But this story also echoes, as many writers have pointed out, of the misogyny that drove Gamergate. In the summer of 2014, gamer Eron Gjoni published a six-part, 10,000-word blog post accusing his girlfriend, game developer Zoe Quinn, of infidelity and emotional abuse, as well as sleeping with reviewers to get good press for her critically acclaimed game Depression Quest. The public response involved Quinn receiving thousands of rape and death threats, her social media accounts (as well as her Skype and Dropbox accounts) hacked, and having to flee her home after her address was posted online.

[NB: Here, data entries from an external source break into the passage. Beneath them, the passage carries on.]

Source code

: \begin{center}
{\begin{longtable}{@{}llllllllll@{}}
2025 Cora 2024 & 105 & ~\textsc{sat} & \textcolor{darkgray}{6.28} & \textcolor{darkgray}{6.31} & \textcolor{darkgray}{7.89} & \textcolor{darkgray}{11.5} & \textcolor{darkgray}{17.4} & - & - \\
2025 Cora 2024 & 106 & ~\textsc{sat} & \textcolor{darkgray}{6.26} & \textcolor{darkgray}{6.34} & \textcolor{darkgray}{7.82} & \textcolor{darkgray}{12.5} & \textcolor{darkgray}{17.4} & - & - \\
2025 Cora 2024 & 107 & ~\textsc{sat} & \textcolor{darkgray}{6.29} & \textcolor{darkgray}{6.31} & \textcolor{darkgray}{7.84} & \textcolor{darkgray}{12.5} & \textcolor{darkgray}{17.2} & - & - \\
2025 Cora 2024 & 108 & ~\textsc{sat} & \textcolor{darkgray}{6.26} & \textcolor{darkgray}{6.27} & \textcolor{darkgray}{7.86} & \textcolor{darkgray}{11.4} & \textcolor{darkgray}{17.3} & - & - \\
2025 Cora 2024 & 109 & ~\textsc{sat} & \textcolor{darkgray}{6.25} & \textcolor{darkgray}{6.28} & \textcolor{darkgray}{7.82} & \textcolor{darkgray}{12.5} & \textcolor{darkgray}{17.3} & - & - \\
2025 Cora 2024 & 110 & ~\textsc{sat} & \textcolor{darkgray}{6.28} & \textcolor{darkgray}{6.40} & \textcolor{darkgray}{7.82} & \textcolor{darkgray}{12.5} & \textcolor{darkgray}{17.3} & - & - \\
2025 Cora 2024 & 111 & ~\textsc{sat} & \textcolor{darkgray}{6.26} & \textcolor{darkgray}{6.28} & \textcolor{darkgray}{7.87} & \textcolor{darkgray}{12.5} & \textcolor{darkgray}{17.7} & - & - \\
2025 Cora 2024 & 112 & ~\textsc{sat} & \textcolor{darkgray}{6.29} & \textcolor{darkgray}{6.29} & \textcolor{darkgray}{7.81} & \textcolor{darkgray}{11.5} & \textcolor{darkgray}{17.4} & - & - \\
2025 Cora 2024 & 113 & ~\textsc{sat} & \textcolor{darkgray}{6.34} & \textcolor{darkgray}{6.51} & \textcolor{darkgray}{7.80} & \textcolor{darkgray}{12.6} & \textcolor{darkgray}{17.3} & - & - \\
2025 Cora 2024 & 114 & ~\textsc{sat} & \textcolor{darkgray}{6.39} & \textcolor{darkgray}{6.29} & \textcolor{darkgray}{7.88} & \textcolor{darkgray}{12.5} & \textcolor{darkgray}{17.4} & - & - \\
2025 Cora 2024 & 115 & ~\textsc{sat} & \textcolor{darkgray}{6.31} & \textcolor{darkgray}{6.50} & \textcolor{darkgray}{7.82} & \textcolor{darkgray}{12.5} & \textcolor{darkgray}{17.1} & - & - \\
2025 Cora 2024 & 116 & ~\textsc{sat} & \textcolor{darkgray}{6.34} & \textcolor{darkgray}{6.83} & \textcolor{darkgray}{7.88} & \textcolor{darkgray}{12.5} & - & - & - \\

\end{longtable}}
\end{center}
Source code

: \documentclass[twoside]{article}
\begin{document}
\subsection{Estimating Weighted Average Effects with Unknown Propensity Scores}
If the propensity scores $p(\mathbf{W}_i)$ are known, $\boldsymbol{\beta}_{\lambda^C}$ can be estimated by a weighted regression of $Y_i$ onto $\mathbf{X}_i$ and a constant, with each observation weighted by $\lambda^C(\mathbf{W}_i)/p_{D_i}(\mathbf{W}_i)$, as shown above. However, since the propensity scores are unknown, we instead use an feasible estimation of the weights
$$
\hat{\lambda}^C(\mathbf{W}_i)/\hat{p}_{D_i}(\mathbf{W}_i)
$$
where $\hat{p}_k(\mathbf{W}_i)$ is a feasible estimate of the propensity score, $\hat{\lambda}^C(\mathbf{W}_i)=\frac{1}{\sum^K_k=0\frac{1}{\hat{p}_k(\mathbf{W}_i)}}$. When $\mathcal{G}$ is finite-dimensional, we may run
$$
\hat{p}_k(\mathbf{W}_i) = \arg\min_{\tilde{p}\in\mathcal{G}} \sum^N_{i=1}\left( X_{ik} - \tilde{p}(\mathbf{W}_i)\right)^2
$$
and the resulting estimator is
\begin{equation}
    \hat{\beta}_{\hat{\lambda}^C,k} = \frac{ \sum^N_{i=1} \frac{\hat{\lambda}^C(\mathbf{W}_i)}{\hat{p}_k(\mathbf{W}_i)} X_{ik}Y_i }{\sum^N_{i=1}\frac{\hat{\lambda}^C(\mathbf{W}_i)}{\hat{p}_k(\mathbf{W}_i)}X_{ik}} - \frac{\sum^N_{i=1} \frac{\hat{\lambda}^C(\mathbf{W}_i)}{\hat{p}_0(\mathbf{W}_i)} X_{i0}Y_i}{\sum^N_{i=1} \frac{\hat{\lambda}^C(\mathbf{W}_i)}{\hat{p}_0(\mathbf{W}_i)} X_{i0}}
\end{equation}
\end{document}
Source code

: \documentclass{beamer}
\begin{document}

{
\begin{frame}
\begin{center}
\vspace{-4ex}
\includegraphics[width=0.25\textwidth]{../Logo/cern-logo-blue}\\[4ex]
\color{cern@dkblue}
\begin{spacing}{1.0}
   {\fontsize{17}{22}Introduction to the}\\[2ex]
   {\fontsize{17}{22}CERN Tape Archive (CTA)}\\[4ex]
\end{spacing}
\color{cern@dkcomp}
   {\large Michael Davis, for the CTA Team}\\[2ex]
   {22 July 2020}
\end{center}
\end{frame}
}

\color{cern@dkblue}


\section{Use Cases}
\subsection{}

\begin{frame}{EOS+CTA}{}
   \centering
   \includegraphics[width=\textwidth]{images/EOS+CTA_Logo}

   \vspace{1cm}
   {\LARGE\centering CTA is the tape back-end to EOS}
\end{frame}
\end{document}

“The Internet spent the last month spreading my personal information around, sending me threats, hacking anyone suspected of being friends with me, calling my dad and telling him I’m a whore, sending nude photos of me to colleagues, and basically giving me the ‘burn the witch’ treatment,” Quinn wrote about her experience in September 2014. What became a global conversation about sexism in the video game world, and a targeted harassment campaign of not just Quinn, but several other women in the gaming community, started as a man accusing a woman who’d rejected him of things she didn’t do.

For society as a whole, pressuring woman into romantic entanglements in which they’re clearly not interested is not something new. But, for the gaming community, it is eerily common. Many would hope that we are living in a “post-Gamergate world”, where harassing and targeting women through digital channels is no longer acceptable. But the easy acceptance of Shultz’s version of events, and indeed Insomniac’s willingness to entertain his public proposal request in the first place, shows that understanding of how men apply pressure on unwilling women is still incredibly shallow, especially in the gaming world.